TASK BRIEF
Gather the lines from the material that contain "tool".

MATERIAL TO PROCESS
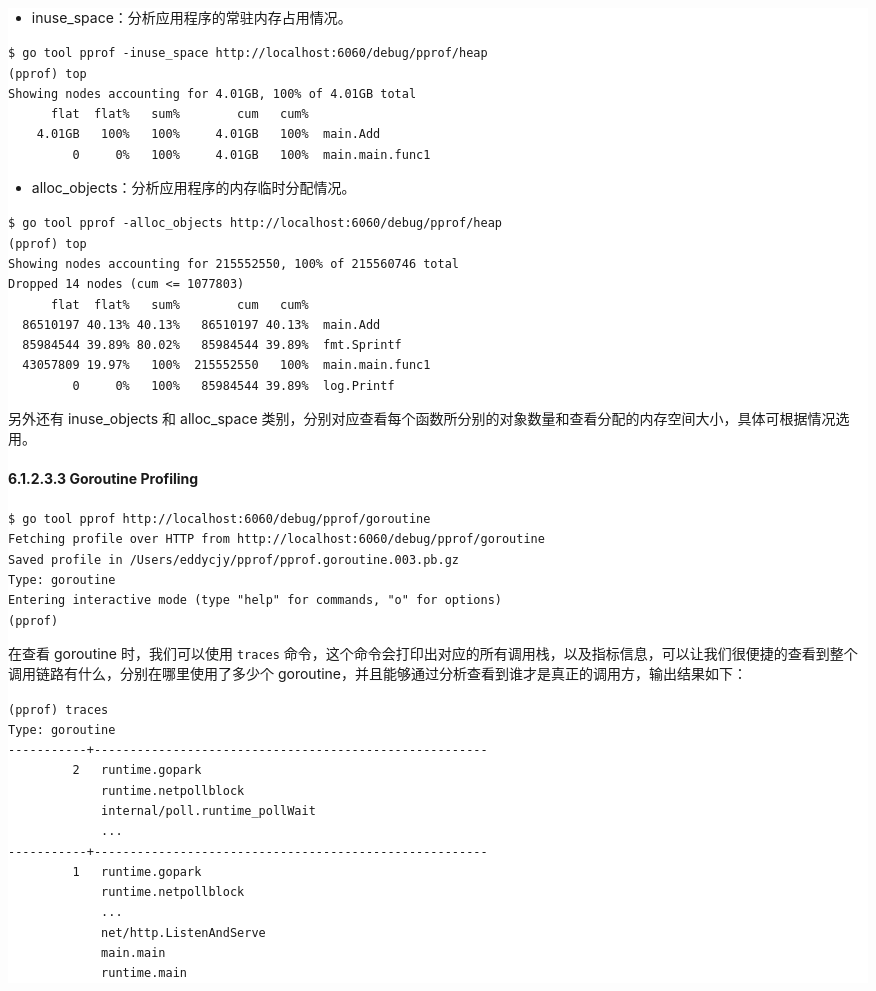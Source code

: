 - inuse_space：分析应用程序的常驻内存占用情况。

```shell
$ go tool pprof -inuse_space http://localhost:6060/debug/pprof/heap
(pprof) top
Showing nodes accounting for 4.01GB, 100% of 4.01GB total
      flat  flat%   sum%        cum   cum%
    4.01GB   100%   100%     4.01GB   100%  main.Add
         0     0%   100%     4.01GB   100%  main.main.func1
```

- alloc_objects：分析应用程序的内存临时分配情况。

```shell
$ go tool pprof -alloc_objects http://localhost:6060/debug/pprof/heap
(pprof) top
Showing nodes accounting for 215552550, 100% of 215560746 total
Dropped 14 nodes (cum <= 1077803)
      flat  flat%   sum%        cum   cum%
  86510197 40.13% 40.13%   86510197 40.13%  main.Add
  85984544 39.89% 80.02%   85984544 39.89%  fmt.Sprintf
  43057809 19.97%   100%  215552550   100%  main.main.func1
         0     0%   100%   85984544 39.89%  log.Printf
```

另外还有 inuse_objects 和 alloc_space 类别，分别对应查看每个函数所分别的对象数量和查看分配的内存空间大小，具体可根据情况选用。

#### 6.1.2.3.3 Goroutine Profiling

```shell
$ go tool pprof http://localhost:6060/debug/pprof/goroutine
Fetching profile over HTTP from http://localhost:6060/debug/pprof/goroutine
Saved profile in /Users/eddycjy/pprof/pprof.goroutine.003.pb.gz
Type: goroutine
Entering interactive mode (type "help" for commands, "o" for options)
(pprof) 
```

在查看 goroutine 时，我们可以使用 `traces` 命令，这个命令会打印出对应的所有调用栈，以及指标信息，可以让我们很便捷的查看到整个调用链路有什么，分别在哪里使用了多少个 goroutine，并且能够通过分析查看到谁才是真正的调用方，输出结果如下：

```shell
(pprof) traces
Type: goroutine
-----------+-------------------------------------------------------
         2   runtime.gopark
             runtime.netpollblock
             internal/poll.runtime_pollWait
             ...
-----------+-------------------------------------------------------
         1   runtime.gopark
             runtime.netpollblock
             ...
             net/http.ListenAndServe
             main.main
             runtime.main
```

ANSWER TO THIS TASK
$ go tool pprof -inuse_space http://localhost:6060/debug/pprof/heap
$ go tool pprof -alloc_objects http://localhost:6060/debug/pprof/heap
$ go tool pprof http://localhost:6060/debug/pprof/goroutine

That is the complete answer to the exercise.